__Records to process__.

Segment Open

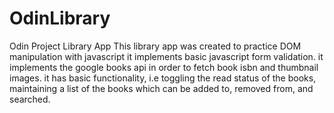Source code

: # OdinLibrary
Odin Project Library App
This library app was created to practice DOM manipulation with javascript
it implements basic javascript form validation. 
it implements the google books api in order to fetch book isbn and thumbnail images. 
it has basic functionality, i.e toggling the read status of the books, maintaining a list of the books which can be added to, removed from, and searched.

Segment Closed

__What you are asked to do__. Produce an exact copy of each line of data, skipping embedded images.

__Exercise output__.
Source code

: # OdinLibrary
Odin Project Library App
This library app was created to practice DOM manipulation with javascript
it implements basic javascript form validation. 
it implements the google books api in order to fetch book isbn and thumbnail images. 
it has basic functionality, i.e toggling the read status of the books, maintaining a list of the books which can be added to, removed from, and searched.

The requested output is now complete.